Work required -> Scan the entries below for the word "newcommand", then copy each line that holds it.

────────────────────

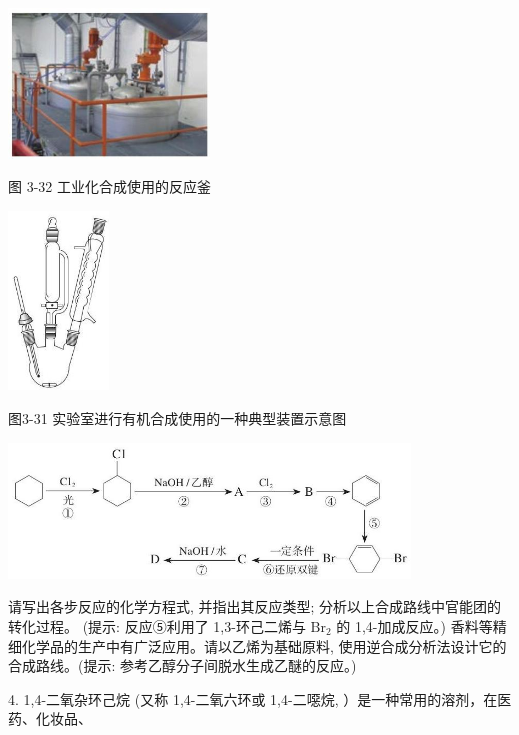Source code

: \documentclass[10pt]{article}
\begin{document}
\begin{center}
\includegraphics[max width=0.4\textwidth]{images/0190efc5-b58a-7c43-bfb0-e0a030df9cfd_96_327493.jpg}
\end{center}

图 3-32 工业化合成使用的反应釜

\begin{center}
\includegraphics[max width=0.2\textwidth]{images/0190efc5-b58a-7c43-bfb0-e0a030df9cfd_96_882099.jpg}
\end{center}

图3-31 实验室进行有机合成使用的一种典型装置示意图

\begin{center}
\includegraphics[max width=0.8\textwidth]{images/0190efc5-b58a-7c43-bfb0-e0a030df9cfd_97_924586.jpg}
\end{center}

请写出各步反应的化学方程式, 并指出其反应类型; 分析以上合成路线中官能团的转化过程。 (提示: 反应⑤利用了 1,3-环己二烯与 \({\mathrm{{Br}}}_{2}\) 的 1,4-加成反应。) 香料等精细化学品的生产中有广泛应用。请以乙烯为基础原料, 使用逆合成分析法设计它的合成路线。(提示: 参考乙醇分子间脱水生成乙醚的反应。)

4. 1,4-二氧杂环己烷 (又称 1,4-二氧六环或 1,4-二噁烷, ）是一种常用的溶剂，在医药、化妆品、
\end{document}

────────────────────

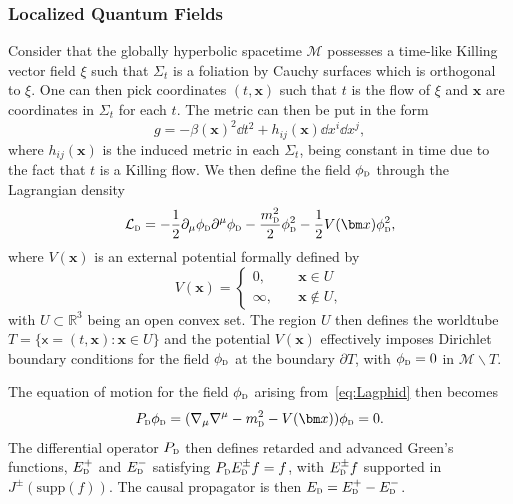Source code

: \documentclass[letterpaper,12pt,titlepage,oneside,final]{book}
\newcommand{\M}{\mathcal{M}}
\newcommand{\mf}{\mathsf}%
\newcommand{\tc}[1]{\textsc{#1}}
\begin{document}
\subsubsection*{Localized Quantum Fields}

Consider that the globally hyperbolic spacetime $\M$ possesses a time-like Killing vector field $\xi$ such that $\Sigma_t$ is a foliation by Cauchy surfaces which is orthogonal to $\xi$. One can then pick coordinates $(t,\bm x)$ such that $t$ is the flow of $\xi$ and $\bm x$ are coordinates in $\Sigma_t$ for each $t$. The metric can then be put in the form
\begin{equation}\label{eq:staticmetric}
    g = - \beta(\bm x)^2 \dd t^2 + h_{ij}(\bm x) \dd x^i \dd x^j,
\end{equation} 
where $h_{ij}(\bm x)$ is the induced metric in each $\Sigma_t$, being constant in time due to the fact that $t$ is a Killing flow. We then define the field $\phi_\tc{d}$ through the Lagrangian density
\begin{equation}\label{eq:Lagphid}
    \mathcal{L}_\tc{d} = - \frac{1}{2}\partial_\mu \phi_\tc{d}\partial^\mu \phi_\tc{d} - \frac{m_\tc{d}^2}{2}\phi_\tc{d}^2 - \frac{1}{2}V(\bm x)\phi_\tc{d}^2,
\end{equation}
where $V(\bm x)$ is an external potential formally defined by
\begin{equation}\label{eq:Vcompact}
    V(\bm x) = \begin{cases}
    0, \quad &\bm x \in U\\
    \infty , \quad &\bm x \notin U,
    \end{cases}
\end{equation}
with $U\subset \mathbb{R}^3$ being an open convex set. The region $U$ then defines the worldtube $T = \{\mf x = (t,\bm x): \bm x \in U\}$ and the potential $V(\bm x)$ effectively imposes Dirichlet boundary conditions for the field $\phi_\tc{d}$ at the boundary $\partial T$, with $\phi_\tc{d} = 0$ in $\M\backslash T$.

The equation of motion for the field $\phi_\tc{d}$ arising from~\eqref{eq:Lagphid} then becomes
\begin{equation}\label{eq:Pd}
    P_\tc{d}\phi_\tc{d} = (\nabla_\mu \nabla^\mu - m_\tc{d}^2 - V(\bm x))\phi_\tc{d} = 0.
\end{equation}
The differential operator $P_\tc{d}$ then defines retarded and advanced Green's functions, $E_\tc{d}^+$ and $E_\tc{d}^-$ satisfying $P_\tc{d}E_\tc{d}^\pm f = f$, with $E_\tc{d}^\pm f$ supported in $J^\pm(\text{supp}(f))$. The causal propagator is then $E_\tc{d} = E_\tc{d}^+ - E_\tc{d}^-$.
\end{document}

────────────────────

Your solution ->
\newcommand{\M}{\mathcal{M}}
\newcommand{\mf}{\mathsf}%
\newcommand{\tc}[1]{\textsc{#1}}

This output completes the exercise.